_Stored dataset items_.
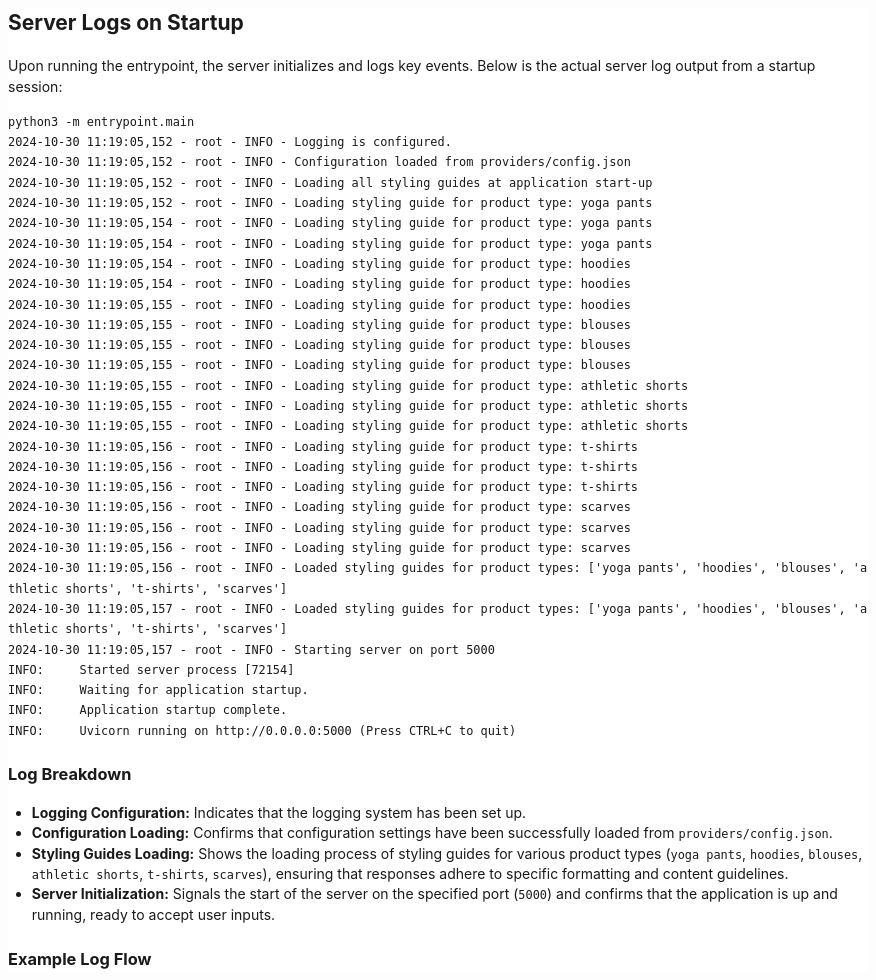 ## Server Logs on Startup

Upon running the entrypoint, the server initializes and logs key events. Below is the actual server log output from a startup session:

```plaintext
python3 -m entrypoint.main
2024-10-30 11:19:05,152 - root - INFO - Logging is configured.
2024-10-30 11:19:05,152 - root - INFO - Configuration loaded from providers/config.json
2024-10-30 11:19:05,152 - root - INFO - Loading all styling guides at application start-up
2024-10-30 11:19:05,152 - root - INFO - Loading styling guide for product type: yoga pants
2024-10-30 11:19:05,154 - root - INFO - Loading styling guide for product type: yoga pants
2024-10-30 11:19:05,154 - root - INFO - Loading styling guide for product type: yoga pants
2024-10-30 11:19:05,154 - root - INFO - Loading styling guide for product type: hoodies
2024-10-30 11:19:05,154 - root - INFO - Loading styling guide for product type: hoodies
2024-10-30 11:19:05,155 - root - INFO - Loading styling guide for product type: hoodies
2024-10-30 11:19:05,155 - root - INFO - Loading styling guide for product type: blouses
2024-10-30 11:19:05,155 - root - INFO - Loading styling guide for product type: blouses
2024-10-30 11:19:05,155 - root - INFO - Loading styling guide for product type: blouses
2024-10-30 11:19:05,155 - root - INFO - Loading styling guide for product type: athletic shorts
2024-10-30 11:19:05,155 - root - INFO - Loading styling guide for product type: athletic shorts
2024-10-30 11:19:05,155 - root - INFO - Loading styling guide for product type: athletic shorts
2024-10-30 11:19:05,156 - root - INFO - Loading styling guide for product type: t-shirts
2024-10-30 11:19:05,156 - root - INFO - Loading styling guide for product type: t-shirts
2024-10-30 11:19:05,156 - root - INFO - Loading styling guide for product type: t-shirts
2024-10-30 11:19:05,156 - root - INFO - Loading styling guide for product type: scarves
2024-10-30 11:19:05,156 - root - INFO - Loading styling guide for product type: scarves
2024-10-30 11:19:05,156 - root - INFO - Loading styling guide for product type: scarves
2024-10-30 11:19:05,156 - root - INFO - Loaded styling guides for product types: ['yoga pants', 'hoodies', 'blouses', 'athletic shorts', 't-shirts', 'scarves']
2024-10-30 11:19:05,157 - root - INFO - Loaded styling guides for product types: ['yoga pants', 'hoodies', 'blouses', 'athletic shorts', 't-shirts', 'scarves']
2024-10-30 11:19:05,157 - root - INFO - Starting server on port 5000
INFO:     Started server process [72154]
INFO:     Waiting for application startup.
INFO:     Application startup complete.
INFO:     Uvicorn running on http://0.0.0.0:5000 (Press CTRL+C to quit)
```

### Log Breakdown

- **Logging Configuration:** Indicates that the logging system has been set up.
- **Configuration Loading:** Confirms that configuration settings have been successfully loaded from `providers/config.json`.
- **Styling Guides Loading:** Shows the loading process of styling guides for various product types (`yoga pants`, `hoodies`, `blouses`, `athletic shorts`, `t-shirts`, `scarves`), ensuring that responses adhere to specific formatting and content guidelines.
- **Server Initialization:** Signals the start of the server on the specified port (`5000`) and confirms that the application is up and running, ready to accept user inputs.

### Example Log Flow
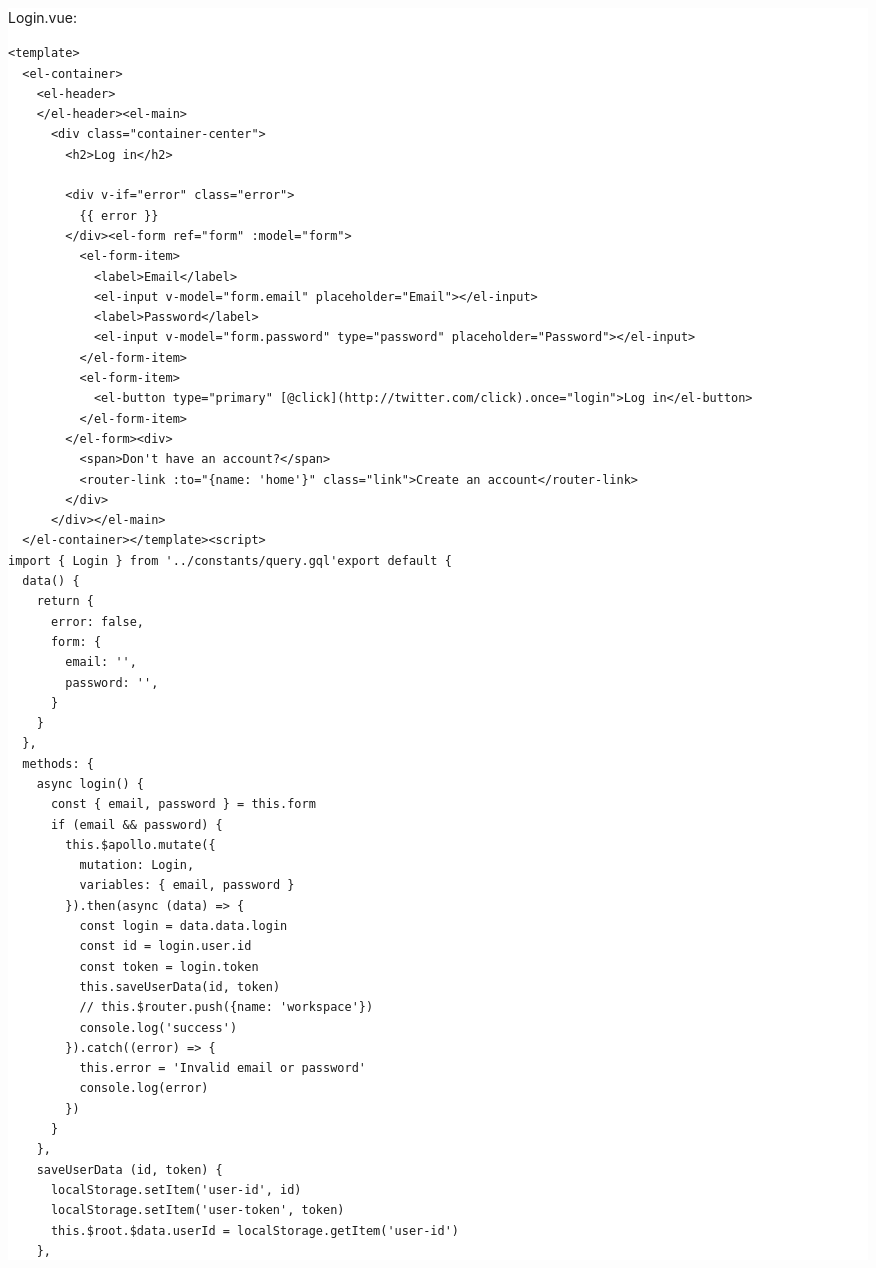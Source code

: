 Login.vue:

```
<template>
  <el-container>
    <el-header>
    </el-header><el-main>
      <div class="container-center">
        <h2>Log in</h2>

        <div v-if="error" class="error">
          {{ error }}
        </div><el-form ref="form" :model="form">
          <el-form-item>
            <label>Email</label>
            <el-input v-model="form.email" placeholder="Email"></el-input>
            <label>Password</label>
            <el-input v-model="form.password" type="password" placeholder="Password"></el-input>
          </el-form-item>
          <el-form-item>
            <el-button type="primary" [@click](http://twitter.com/click).once="login">Log in</el-button>
          </el-form-item>
        </el-form><div>
          <span>Don't have an account?</span>
          <router-link :to="{name: 'home'}" class="link">Create an account</router-link>
        </div>
      </div></el-main>
  </el-container></template><script>
import { Login } from '../constants/query.gql'export default {
  data() {
    return {
      error: false,
      form: {
        email: '',
        password: '',
      }
    }
  },
  methods: {
    async login() {
      const { email, password } = this.form
      if (email && password) {
        this.$apollo.mutate({
          mutation: Login,
          variables: { email, password }
        }).then(async (data) => {
          const login = data.data.login
          const id = login.user.id
          const token = login.token
          this.saveUserData(id, token)
          // this.$router.push({name: 'workspace'})
          console.log('success')
        }).catch((error) => {
          this.error = 'Invalid email or password'
          console.log(error)
        })
      }
    },
    saveUserData (id, token) {
      localStorage.setItem('user-id', id)
      localStorage.setItem('user-token', token)
      this.$root.$data.userId = localStorage.getItem('user-id')
    },
```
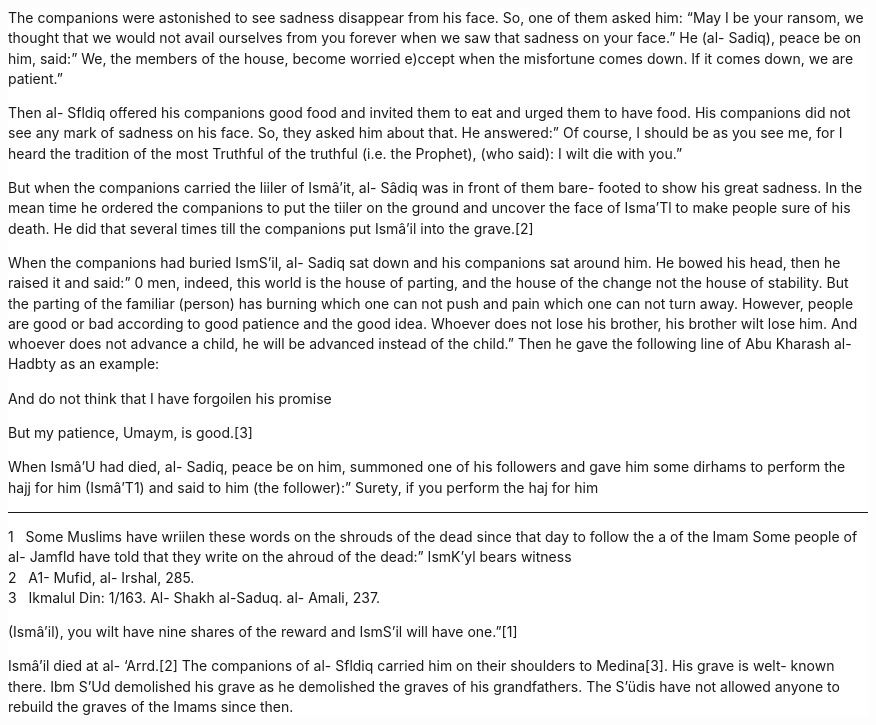The companions were astonished to see sadness disappear from his face.
So, one of them asked him: “May I be your ransom, we thought that we
would not avail ourselves from you forever when we saw that sadness on
your face.” He (al- Sadiq), peace be on him, said:” We, the members of
the house, become worried e)ccept when the misfortune comes down. If it
comes down, we are patient.”

Then al- Sfldiq offered his companions good food and invited them to eat
and urged them to have food. His companions did not see any mark of
sadness on his face. So, they asked him about that. He answered:” Of
course, I should be as you see me, for I heard the tradition of the most
Truthful of the truthful (i.e. the Prophet), (who said): I wilt die with
you.”

But when the companions carried the liiler of Ismâ’it, al- Sâdiq was in
front of them bare- footed to show his great sadness. In the mean time
he ordered the companions to put the tiiler on the ground and uncover
the face of Isma’Tl to make people sure of his death. He did that
several times till the companions put Ismâ’il into the grave.[2]

When the companions had buried IsmS’il, al- Sadiq sat down and his
companions sat around him. He bowed his head, then he raised it and
said:” 0 men, indeed, this world is the house of parting, and the house
of the change not the house of stability. But the parting of the
familiar (person) has burning which one can not push and pain which one
can not turn away. However, people are good or bad according to good
patience and the good idea. Whoever does not lose his brother, his
brother wilt lose him. And whoever does not advance a child, he will be
advanced instead of the child.” Then he gave the following line of Abu
Kharash al- Hadbty as an example:

And do not think that I have forgoilen his promise

But my patience, Umaym, is good.[3]

When Ismâ’U had died, al- Sadiq, peace be on him, summoned one of his
followers and gave him some dirhams to perform the hajj for him
(Ismâ’T1) and said to him (the follower):” Surety, if you perform the
haj for him

------------------------------------------------------------------------

1   Some Muslims have wriilen these words on the shrouds of the dead
since that day to follow the a of the Imam Some people of al- Jamfld
have told that they write on the ahroud of the dead:” IsmK’yl bears
witness  
2   A1- Mufid, al- Irshal, 285.  
3   Ikmalul Din: 1/163. Al- Shakh al-Saduq. al- Amali, 237.

(Ismâ’il), you wilt have nine shares of the reward and IsmS’il will have
one.”[1]

Ismâ’il died at al- ‘Arrd.[2] The companions of al- Sfldiq carried him
on their shoulders to Medina[3]. His grave is welt- known there. Ibm
S’Ud demolished his grave as he demolished the graves of his
grandfathers. The S’üdis have not allowed anyone to rebuild the graves
of the Imams since then.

_Exercise details_. Looking at the data above, how many lines hold the string "Configuration"? Reply with only the number.

_Solution_. 3